All lines from the one with "TypeScript, JavaScript (ES6+)" onward, through the last line of the records below, are to be retyped word for word.

RECORDED DATA ::
--------------------------------

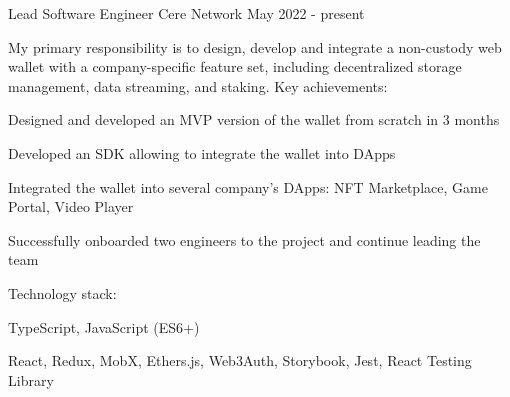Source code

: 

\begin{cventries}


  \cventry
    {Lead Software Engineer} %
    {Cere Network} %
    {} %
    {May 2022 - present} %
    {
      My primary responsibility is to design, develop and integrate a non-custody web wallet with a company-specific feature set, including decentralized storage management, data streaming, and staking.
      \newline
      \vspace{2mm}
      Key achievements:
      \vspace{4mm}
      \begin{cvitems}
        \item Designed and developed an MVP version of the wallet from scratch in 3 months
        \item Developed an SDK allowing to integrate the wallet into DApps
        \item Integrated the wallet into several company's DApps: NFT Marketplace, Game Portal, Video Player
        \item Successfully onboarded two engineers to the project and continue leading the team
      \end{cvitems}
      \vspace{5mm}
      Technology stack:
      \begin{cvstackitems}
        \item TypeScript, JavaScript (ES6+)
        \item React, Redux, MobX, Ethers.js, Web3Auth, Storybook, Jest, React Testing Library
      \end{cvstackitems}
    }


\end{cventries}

--------------------------------

EXERCISE RESPONSE ::
        \item TypeScript, JavaScript (ES6+)
        \item React, Redux, MobX, Ethers.js, Web3Auth, Storybook, Jest, React Testing Library
      \end{cvstackitems}
    }


\end{cventries}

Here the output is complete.